When Joe passes near a magnetic cell, his magnetism activates. The player can see a lightning effect between Joe and the magnet, and Joe moves towards the magnet. As he moves closer to the magnet, his movement and rotation changes. The player can control the ball's movement by timing when the magnetism is activated. Different magnets push or pull the ball in different directions and are marked accordingly.

Joe can move around by rolling and bouncing. However, frequent hazards on the map, such as spiked floors and walls, add a challenge to this form of movement.

==Release==
The original game was released in 2006 for mobile phones. It includes 50 levels divided into 3 "worlds". Randomly generated 'secret' levels can be played by entering a code. Levels are generated based on the code entered.

==Reception==
The original game was well received by the gaming press, praising its simple and great game mechanics. It won a 'best casual game' award in 2006. "Magnetic Joe is incredibly simple and incredibly addictive, the game can be frustrating and extremely rewarding. Absolutely brilliant."

==Legacy==
===Magnetic Joe 2 (mobile / J2ME)===

The second game added teleporters, a cannon, a lift, and breakable walls. New game characters are Josephine (Joe's Girlfriend), Invisible Joe, Bad Joe, and Robot Joe. In "collect mode", the player has to first find three "Little Joe"-s before the exits are activated and it's possible to win. In "enemy mode", there are enemies to avoid in the levels. Magnetic Joe 2 has a skateboarding minigame.
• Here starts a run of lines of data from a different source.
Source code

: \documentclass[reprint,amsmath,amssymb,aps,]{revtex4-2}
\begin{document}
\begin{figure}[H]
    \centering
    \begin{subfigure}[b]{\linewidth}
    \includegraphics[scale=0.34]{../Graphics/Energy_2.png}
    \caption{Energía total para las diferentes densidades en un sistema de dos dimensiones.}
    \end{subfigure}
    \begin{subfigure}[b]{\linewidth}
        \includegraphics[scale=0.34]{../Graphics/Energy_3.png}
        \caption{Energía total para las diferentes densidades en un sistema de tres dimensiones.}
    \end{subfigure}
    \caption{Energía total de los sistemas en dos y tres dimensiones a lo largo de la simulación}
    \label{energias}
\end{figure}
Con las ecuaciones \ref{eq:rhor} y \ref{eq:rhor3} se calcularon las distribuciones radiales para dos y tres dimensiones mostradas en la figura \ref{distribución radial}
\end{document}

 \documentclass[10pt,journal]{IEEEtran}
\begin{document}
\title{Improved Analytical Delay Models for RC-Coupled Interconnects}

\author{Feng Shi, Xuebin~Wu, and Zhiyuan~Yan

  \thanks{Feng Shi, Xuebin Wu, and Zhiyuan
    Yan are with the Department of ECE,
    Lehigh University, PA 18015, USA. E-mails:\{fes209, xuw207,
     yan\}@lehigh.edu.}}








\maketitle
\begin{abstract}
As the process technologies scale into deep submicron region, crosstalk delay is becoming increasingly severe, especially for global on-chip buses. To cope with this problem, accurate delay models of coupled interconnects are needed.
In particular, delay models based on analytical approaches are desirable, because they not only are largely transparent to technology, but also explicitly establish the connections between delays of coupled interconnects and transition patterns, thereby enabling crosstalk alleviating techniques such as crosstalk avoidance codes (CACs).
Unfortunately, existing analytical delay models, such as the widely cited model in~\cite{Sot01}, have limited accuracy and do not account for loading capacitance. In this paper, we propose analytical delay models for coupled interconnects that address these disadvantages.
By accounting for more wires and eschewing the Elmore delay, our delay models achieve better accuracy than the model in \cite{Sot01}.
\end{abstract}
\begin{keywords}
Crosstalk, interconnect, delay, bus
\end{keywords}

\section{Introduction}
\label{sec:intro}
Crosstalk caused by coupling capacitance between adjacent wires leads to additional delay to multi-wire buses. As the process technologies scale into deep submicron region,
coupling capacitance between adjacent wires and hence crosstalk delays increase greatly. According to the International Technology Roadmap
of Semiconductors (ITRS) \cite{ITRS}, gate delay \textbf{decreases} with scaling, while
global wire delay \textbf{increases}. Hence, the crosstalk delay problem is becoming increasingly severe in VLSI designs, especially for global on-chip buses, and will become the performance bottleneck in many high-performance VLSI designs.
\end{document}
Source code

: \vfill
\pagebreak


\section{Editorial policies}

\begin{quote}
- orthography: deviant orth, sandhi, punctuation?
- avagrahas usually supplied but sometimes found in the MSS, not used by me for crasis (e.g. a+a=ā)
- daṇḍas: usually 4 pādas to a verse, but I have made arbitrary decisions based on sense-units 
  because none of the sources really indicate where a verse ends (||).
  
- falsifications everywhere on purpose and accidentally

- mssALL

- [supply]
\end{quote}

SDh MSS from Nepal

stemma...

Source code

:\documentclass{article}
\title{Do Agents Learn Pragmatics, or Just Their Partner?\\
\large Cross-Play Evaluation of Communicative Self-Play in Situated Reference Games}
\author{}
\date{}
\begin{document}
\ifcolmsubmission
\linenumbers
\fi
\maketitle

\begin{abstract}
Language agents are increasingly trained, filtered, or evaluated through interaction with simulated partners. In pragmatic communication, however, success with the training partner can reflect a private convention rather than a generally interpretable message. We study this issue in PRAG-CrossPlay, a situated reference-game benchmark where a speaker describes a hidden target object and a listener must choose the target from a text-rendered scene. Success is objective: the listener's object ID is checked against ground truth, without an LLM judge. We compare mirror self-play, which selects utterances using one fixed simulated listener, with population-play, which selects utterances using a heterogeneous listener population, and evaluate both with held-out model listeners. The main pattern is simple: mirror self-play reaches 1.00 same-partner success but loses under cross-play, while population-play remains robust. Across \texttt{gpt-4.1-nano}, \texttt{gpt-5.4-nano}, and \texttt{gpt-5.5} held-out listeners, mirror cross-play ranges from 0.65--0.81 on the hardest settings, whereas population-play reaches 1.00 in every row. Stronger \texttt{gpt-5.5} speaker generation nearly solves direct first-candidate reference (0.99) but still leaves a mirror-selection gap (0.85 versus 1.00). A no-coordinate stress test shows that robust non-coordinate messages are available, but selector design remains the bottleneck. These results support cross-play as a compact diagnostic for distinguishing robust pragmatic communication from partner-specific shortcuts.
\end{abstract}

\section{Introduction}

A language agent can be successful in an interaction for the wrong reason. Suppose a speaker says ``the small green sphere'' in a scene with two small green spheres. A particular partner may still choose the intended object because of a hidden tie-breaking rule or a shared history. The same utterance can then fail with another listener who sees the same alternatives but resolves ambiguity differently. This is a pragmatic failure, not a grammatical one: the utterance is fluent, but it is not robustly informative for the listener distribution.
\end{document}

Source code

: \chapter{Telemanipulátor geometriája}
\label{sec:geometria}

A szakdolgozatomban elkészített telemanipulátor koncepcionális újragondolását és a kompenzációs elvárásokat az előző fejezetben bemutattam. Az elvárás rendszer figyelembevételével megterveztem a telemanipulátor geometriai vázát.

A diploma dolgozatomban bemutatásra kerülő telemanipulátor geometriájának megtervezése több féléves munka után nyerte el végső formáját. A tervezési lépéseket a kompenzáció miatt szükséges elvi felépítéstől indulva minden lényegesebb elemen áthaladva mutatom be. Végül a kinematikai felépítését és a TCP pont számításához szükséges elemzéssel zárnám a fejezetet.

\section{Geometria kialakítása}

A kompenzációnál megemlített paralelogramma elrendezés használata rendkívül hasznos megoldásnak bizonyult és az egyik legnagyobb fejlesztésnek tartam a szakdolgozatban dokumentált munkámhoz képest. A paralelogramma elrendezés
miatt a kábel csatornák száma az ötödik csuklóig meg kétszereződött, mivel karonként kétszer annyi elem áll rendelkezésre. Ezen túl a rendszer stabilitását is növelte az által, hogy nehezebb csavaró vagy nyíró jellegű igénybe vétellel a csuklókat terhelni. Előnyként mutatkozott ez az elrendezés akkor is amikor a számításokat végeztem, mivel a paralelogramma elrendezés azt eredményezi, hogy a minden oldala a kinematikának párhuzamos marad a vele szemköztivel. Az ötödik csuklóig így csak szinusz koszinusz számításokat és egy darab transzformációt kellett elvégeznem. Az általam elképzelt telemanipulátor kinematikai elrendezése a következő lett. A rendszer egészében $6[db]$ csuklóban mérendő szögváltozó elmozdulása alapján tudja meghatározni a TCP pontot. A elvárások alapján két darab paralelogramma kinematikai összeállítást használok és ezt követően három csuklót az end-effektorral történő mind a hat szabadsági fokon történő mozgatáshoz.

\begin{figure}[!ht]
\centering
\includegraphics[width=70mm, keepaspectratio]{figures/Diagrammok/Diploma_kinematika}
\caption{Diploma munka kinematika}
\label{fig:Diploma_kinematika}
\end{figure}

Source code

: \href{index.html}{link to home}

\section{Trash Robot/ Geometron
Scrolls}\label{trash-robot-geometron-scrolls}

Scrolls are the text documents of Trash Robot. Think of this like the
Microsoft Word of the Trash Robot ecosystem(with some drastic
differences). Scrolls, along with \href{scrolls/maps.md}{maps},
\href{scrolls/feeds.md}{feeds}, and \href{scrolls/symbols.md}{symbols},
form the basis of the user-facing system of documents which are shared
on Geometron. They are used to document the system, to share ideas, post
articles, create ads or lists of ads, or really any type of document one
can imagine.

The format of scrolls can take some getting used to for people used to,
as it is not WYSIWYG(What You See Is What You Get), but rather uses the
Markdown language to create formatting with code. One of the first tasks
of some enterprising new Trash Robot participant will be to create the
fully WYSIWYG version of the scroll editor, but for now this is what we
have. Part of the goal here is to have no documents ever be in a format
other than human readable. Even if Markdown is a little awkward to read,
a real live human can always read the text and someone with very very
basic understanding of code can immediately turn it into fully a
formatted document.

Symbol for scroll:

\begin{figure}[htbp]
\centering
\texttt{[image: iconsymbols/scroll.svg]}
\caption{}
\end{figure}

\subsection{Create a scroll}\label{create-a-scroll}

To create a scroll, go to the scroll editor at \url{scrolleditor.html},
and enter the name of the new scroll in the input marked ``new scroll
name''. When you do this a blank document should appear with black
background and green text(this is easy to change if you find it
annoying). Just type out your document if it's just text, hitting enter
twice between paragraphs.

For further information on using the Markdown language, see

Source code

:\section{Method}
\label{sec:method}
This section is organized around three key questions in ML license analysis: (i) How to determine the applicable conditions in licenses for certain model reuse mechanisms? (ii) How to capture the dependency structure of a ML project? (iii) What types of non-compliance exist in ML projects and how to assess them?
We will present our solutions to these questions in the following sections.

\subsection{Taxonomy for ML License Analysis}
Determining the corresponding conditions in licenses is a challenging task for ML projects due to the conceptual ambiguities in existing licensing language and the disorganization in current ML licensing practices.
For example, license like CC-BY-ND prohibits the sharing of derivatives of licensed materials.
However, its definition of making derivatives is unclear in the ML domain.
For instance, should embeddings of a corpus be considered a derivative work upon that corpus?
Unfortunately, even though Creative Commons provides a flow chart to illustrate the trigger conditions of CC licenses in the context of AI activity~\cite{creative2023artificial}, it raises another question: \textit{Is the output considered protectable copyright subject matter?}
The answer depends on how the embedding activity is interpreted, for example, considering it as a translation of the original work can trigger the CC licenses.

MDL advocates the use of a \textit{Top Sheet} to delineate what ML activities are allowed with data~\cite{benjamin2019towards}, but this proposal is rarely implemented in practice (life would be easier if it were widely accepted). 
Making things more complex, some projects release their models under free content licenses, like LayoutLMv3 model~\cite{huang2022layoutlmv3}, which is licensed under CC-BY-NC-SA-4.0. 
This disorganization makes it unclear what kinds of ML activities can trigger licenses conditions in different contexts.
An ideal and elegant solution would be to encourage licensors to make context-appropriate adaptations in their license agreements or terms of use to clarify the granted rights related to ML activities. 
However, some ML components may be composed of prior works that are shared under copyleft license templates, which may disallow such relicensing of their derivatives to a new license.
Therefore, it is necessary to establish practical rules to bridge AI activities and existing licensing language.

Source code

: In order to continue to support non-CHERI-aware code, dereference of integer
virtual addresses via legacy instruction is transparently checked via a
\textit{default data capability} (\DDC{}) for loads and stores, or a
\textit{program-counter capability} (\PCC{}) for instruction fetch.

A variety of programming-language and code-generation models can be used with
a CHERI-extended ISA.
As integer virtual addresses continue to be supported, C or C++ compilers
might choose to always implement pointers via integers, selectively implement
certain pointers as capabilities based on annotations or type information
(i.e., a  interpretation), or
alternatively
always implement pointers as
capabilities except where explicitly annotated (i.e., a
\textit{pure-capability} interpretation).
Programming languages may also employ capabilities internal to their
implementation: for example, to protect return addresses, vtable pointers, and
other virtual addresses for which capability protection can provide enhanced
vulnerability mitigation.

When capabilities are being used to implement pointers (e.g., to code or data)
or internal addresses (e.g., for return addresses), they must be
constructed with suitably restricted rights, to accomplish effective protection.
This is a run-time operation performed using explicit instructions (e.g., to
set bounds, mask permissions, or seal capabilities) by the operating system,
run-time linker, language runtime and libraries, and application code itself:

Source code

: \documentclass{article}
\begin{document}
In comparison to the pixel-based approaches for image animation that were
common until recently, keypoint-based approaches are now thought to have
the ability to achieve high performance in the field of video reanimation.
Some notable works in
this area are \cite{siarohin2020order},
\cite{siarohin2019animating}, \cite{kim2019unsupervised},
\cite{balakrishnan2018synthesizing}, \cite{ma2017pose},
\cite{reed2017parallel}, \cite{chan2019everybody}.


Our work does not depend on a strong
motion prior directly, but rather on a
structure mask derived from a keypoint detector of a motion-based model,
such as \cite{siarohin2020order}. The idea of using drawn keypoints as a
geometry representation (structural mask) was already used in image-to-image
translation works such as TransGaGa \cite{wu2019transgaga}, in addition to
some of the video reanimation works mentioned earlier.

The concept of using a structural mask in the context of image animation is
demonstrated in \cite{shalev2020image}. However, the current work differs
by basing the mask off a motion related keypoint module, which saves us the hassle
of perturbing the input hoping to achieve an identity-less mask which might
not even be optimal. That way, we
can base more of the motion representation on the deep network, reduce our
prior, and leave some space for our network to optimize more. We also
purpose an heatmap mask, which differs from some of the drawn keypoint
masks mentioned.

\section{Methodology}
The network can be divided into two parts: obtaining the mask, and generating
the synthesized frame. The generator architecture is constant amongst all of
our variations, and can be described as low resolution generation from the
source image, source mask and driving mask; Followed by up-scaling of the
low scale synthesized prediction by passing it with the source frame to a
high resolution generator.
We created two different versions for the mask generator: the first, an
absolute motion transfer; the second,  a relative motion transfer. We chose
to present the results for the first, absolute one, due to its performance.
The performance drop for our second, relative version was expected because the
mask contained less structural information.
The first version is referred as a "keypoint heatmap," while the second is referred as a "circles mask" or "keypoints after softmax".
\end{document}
===Magnetic Joe (Nintendo DSi)===

A Nintendo DSi version of the game added a story mode and local wi-fi multiplayer. In story mode, the player must complete levels through several "worlds" that feature enemies, obstacles, and bosses unique to that world. In the wi-fi multiplayer player challenge, two players play on the same level at once.

There are three modes: Classic, Time, and Collect. Classic mode has the same rules as the original mobile game. In Time Mode, levels have to be completed within a predefined time limit. Meanwhile, in Collect Mode, the player needs to collect special items before moving to the exit. Each of the game modes also feature Hard variations in which the player is limited in the number of times Joe can touch an obstacle before losing.

===Magnetic Joe 1 & 2 (iPhone)===

Magnetic Joe 1 & 2 for iOS is a port of the original Magnetic Joe which adds online leaderboards. Each level is timed, and users can submit their times to an online leaderboard to beat the predefined 'developer time' for each level. By improving their times, players are able to unlock new characters to play in the game. The game was removed from the App Store due to the demise of the publisher.